Buying into AML Risks in Real Estate

Kevin Gulledge, CAMS
April 10, 2019
Read Time: min

The real estate market is enticing to more than just new homeowners or investors. Financial criminals have been using the industry to clean their illicit funds for years. The limited amount of regulation around the real estate industry has made it especially easy for these bad actors to cycle their dirty money into the financial system using this avenue.
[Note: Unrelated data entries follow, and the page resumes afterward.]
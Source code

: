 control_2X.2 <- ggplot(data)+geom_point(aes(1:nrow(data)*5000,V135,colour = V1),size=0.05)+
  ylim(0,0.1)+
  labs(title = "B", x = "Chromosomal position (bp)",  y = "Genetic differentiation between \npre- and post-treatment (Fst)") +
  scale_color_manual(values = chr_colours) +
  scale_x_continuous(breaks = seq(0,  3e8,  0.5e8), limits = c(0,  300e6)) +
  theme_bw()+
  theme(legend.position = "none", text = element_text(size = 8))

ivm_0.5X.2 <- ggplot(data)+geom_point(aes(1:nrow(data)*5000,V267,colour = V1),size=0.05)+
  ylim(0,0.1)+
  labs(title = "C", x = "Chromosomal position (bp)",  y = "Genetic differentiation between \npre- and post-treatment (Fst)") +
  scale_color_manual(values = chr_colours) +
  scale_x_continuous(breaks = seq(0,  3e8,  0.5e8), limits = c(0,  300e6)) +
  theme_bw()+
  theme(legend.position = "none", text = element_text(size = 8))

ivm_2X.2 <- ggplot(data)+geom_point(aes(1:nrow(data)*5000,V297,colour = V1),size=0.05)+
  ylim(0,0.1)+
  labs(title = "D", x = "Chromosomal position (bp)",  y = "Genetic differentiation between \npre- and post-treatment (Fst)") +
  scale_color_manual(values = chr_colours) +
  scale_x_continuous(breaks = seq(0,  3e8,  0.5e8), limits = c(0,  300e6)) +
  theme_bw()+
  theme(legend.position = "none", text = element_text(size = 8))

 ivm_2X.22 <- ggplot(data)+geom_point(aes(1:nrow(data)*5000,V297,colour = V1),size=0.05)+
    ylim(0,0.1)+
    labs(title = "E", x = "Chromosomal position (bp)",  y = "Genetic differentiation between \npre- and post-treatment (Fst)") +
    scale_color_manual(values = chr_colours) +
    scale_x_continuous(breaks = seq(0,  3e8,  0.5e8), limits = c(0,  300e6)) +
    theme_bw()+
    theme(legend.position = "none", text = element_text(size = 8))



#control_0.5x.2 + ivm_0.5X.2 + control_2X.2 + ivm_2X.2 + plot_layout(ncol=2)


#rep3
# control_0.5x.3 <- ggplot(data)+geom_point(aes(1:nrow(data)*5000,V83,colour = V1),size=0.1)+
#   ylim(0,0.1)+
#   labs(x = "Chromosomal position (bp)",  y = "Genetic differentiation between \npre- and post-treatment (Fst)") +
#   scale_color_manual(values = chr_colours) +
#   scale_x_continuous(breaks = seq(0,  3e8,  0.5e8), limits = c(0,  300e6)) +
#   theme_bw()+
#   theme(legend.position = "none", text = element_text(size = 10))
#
Few changes have been made in the regulatory environment in almost 20 years. Ever since 2002, when real estate professionals were granted an exemption from anti-money laundering (AML) requirements, it has been an ongoing struggle to get more AML regulations applied to the real estate sector. That changed in2016 when the Panama Papers exposed an international network of offshore entities involved in tax evasion, fraud, and sanction evasion; some of which included real estate holdings. 

There are real AML risks involved in real estate, and it is part of a Bank Secrecy Act (BSA) professional’s job to help identify and prevent them 

Why real estate?  

Real estate is a proven, traditional, and well-established marketplace. People buy and sell real estate all the time using large dollar transactions, so the movement of large dollar funds is not unusual. Also, consider that real estate values generally appreciate over time, so it is an easy way to protect your fraudulent funds from an unstable market or wild exchange rate changes. 
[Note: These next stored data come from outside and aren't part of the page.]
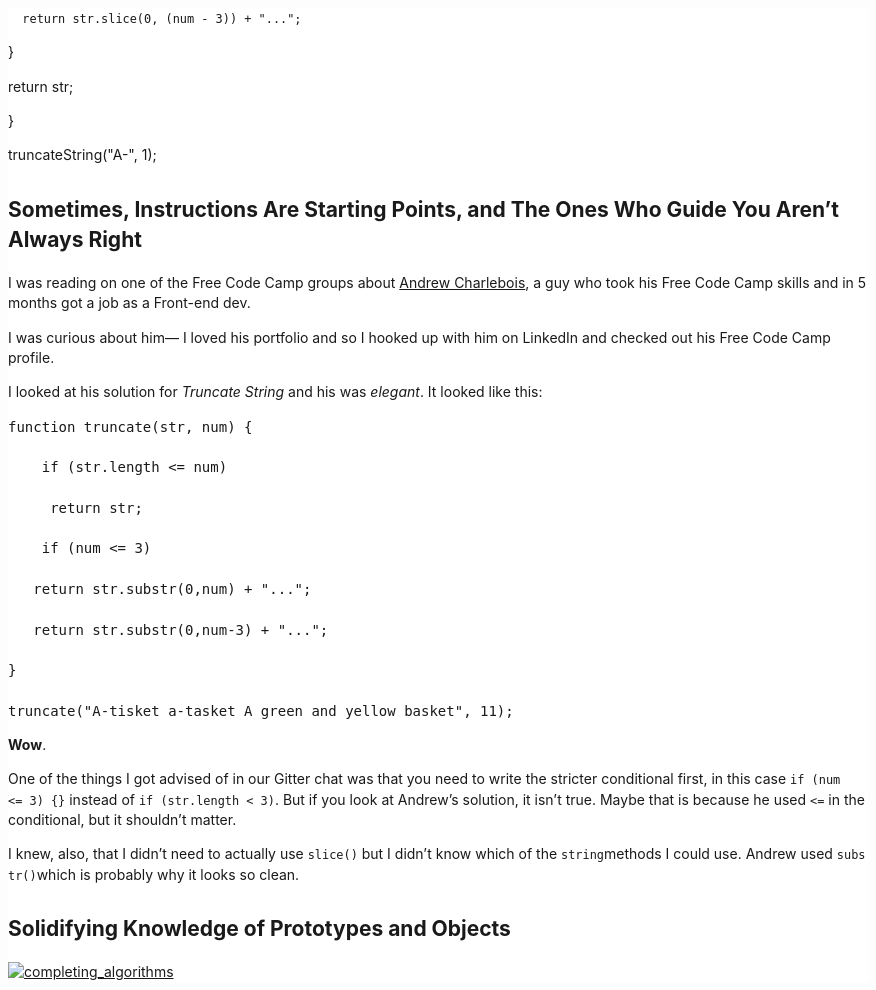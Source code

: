       return str.slice(0, (num - 3)) + "...";

}

return str;

}

truncateString("A-", 1);</pre>



<h2>Sometimes, Instructions Are Starting Points, and The Ones Who Guide You Aren’t Always Right</h2>

I was reading on one of the Free Code Camp groups about <a href="http://andrewchar.github.io/portfolio/#" target="_blank">Andrew Charlebois</a>, a guy who took his Free Code Camp skills and in 5 months got a job as a Front-end dev.

I was curious about him— I loved his portfolio and so I hooked up with him on LinkedIn and checked out his Free Code Camp profile.

I looked at his solution for <em>Truncate String</em> and his was <em>elegant</em>. It looked like this:

<pre class="lang:js decode:true " >
function truncate(str, num) {

    if (str.length &lt;= num)

     return str;

    if (num &lt;= 3)

   return str.substr(0,num) + "...";

   return str.substr(0,num-3) + "...";

}

truncate("A-tisket a-tasket A green and yellow basket", 11);</pre>




<strong>Wow</strong>.

One of the things I got advised of in our Gitter chat was that you need to write the stricter conditional first, in this case <code>if (num <= 3) {}</code> instead of <code>if (str.length < 3)</code>. But if you look at Andrew’s solution, it isn’t true. Maybe that is because he used <code><=</code> in the conditional, but it shouldn’t matter.

I knew, also, that I didn’t need to actually use <code>slice()</code> but I didn’t know which of the <code>string</code>methods I could use. Andrew used <code>substr()</code>which is probably why it looks so clean.


<h2>Solidifying Knowledge of Prototypes and Objects</h2>




<a href="https://helloburgh.me/wp-content/uploads/2016/06/completing_an_algorithm.jpg"><img class="aligncenter wp-image-1133 size-large" src="https://helloburgh.me/wp-content/uploads/2016/06/completing_an_algorithm-1024x683.jpg" alt="completing_algorithms" width="700" height="467" /></a>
The Association of Real Estate License Law Officials estimates that there are around 2 million active real estate licensees in the United States. Including rental and leasing licensees, the industry comprises approximately 13% of the United States’ GDP, with estimates ranging in amounts from $1.8 to $2.2 trillion. In 2017, over 5.51 million existing homes and 612,000 new construction homes were sold.According to the 2012 Economic Census, there were more than 86,000 real estate brokerage firms in the United States. These statistics show how vitally important the industry is to the United States’ economy and why it is so lucrative to financial criminals looking for a new place to wash their illicit gains.  

Reporting 

Since the real estate industry was exempted from AML requirements in 2002, the onus has been on the financial institutions in identifying and reporting suspicious or fraudulent activity. The institutions are the ones shouldering the costs of compliance, examinations, and fines.  

There are no mandatory SAR requirements for the non-financial parties involved in a real estate transaction, nor are there any beneficial ownership reporting requirements, so the use of shell corporations is still prevalent in these transactions. Think about a situation where someone uses a corporation to purchase real estate in cash. Since there are no requirements on the parties involved to report anything suspicious witnessed during that transaction, and since no bank was involved, if there were any suspicious activity, it would go unreported.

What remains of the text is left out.